TASK PROMPT |
All lines in the data that hold the word "Lisp" need copying.

========

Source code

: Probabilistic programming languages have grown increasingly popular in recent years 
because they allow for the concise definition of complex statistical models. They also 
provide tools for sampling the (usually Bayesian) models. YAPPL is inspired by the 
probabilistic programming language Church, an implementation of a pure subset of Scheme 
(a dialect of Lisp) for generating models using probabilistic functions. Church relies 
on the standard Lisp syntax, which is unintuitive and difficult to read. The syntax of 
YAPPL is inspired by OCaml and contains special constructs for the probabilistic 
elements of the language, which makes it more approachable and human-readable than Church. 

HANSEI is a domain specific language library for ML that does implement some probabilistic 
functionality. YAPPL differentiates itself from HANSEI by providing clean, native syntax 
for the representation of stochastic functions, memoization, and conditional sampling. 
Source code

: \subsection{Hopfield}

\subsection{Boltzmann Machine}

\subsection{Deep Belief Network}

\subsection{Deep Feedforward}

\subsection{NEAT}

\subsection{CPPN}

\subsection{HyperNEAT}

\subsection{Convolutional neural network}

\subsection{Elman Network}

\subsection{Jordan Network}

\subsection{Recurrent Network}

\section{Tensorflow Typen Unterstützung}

========

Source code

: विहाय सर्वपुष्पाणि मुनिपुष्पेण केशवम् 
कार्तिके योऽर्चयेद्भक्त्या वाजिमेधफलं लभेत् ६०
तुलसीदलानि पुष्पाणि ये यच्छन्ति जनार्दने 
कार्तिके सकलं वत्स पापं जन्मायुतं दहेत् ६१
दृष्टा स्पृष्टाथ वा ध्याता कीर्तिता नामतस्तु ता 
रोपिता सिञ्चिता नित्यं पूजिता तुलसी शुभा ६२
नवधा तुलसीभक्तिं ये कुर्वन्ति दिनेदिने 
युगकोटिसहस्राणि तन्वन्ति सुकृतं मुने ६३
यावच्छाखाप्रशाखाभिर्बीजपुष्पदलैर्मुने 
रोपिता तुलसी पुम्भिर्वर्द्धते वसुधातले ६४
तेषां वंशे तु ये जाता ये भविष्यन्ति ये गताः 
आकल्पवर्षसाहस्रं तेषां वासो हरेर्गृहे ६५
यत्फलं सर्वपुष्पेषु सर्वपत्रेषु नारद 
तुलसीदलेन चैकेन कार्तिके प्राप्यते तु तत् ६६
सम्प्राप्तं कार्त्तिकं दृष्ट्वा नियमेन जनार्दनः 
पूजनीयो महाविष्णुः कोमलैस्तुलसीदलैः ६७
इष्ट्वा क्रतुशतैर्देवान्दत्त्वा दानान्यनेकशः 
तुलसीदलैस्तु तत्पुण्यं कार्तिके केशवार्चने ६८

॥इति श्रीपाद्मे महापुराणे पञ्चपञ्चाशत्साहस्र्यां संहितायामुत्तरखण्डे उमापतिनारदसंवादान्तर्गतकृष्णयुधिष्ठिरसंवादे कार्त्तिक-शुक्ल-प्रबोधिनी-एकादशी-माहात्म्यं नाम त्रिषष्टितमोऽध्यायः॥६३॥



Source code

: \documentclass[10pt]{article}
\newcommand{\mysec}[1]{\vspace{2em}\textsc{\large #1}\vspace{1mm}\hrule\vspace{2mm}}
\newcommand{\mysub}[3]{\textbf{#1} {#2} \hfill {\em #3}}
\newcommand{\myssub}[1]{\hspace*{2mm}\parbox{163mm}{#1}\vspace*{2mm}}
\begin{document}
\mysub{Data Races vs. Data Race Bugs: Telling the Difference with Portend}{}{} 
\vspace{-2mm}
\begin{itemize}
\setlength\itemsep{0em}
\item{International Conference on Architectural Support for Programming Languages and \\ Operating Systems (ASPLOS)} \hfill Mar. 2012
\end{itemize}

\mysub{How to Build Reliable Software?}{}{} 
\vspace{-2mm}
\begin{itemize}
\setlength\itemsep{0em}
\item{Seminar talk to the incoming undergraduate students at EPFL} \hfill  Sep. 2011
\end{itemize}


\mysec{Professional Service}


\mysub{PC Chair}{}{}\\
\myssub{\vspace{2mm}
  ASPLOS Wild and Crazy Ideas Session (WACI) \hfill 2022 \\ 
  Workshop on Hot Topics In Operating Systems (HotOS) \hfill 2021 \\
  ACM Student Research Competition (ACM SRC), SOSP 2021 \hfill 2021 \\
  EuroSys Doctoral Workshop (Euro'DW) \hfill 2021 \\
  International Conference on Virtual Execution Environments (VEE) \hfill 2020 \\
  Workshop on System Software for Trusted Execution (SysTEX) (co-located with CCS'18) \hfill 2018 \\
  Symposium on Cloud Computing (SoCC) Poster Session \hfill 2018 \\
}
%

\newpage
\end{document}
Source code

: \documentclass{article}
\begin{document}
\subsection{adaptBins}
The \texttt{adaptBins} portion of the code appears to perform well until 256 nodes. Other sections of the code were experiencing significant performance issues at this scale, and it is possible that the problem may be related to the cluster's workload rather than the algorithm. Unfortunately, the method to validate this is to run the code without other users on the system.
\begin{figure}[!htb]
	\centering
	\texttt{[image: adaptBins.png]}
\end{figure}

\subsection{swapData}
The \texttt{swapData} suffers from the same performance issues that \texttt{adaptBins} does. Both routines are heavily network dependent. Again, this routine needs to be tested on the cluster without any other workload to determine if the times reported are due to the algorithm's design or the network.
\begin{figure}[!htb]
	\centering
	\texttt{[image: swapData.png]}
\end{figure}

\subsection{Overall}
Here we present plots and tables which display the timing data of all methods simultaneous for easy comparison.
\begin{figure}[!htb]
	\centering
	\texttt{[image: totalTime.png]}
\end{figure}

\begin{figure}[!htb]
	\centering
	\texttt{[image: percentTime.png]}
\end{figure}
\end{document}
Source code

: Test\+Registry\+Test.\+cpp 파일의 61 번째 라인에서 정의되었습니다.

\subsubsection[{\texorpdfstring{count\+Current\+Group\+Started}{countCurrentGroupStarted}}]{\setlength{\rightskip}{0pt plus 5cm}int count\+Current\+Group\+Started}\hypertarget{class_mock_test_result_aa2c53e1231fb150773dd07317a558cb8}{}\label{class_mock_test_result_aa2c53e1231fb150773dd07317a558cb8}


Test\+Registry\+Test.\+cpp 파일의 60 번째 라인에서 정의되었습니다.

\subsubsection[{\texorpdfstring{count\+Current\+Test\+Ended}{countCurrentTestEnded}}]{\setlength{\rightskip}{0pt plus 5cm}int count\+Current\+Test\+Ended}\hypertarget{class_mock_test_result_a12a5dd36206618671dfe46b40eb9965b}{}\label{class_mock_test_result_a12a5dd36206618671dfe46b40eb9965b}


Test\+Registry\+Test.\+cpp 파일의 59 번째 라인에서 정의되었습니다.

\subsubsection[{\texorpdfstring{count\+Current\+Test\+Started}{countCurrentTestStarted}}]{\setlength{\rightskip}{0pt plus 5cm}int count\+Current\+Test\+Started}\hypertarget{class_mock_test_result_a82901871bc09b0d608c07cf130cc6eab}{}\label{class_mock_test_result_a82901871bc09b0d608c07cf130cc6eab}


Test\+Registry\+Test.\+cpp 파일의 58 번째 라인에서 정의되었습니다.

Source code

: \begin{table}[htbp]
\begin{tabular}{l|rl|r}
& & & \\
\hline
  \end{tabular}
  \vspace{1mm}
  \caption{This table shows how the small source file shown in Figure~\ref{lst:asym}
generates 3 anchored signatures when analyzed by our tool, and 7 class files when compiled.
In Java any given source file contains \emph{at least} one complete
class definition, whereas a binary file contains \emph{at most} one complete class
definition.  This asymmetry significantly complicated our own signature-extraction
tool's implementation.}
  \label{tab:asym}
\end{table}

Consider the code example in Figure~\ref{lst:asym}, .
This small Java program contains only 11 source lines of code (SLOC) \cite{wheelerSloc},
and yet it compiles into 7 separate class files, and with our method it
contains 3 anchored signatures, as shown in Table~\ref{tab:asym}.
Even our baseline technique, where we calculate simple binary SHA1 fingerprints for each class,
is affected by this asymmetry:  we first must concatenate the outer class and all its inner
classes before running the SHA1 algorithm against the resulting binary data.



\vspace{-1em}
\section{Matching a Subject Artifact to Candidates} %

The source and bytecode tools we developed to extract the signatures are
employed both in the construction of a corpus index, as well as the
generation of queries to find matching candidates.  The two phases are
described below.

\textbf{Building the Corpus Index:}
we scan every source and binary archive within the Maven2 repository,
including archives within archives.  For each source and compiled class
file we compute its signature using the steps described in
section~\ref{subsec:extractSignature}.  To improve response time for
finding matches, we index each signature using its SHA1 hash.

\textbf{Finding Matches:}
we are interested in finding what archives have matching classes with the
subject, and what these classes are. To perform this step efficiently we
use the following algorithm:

========

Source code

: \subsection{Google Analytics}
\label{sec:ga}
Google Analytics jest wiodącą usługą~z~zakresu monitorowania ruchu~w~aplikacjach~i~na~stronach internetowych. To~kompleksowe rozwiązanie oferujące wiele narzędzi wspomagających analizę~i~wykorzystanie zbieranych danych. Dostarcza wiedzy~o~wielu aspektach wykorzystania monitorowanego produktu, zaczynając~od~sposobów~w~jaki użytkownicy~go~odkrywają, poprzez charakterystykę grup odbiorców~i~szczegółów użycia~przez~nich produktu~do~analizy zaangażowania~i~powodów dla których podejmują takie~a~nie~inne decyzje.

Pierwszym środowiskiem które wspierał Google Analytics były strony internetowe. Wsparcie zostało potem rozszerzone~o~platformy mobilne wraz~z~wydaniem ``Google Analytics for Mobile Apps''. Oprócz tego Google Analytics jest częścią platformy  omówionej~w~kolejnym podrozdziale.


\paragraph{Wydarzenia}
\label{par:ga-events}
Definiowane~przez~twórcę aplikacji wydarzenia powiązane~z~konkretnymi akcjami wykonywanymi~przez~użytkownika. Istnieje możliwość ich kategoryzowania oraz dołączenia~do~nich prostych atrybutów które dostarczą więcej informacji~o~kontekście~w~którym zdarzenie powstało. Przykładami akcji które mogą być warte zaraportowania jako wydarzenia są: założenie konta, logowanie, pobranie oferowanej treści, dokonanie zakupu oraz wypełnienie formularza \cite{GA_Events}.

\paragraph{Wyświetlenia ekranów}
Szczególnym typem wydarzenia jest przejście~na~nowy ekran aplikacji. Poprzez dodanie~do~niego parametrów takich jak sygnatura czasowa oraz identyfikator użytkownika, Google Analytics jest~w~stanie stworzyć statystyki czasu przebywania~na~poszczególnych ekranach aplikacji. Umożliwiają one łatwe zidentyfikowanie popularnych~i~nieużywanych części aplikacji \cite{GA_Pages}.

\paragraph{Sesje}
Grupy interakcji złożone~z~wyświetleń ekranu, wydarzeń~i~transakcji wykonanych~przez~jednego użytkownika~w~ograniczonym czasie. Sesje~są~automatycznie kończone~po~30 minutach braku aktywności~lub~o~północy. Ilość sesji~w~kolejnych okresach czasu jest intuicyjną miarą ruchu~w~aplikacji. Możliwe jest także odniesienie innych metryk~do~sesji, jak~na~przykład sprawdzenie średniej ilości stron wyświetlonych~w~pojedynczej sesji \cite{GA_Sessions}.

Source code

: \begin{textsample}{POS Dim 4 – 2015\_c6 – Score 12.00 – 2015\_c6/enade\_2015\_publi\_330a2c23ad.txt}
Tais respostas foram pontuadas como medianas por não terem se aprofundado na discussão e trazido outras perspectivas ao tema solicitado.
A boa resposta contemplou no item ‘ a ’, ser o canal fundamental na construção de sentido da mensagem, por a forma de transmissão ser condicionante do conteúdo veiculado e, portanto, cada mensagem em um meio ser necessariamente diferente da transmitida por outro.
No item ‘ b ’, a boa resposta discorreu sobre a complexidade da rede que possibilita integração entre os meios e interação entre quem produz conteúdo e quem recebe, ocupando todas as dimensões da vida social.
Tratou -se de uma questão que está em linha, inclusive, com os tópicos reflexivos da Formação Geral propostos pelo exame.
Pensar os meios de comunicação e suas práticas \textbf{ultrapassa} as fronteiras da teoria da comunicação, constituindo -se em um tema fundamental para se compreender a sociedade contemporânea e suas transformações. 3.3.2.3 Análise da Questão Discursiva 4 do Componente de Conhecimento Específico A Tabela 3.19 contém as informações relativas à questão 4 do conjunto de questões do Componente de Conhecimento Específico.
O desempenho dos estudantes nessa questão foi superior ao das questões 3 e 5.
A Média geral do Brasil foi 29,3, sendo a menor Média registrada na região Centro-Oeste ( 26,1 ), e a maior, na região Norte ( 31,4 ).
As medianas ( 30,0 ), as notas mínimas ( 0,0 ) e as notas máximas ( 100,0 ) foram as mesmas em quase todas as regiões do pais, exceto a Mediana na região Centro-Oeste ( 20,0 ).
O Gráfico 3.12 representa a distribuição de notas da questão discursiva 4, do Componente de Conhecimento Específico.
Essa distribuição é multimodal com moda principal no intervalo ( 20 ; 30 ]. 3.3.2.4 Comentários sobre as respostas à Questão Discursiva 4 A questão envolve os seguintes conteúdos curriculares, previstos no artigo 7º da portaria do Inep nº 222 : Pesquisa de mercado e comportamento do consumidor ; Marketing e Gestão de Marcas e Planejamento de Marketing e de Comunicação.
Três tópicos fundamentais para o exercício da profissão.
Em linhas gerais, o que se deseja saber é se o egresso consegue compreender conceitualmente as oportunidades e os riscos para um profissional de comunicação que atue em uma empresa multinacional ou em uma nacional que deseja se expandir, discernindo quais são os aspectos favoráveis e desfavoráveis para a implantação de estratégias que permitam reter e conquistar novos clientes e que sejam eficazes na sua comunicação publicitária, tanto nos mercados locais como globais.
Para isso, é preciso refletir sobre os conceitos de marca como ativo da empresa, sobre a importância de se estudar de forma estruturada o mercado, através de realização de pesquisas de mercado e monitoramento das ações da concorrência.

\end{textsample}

========

PROBLEM SOLUTION |
(a dialect of Lisp) for generating models using probabilistic functions. Church relies 
on the standard Lisp syntax, which is unintuitive and difficult to read. The syntax of 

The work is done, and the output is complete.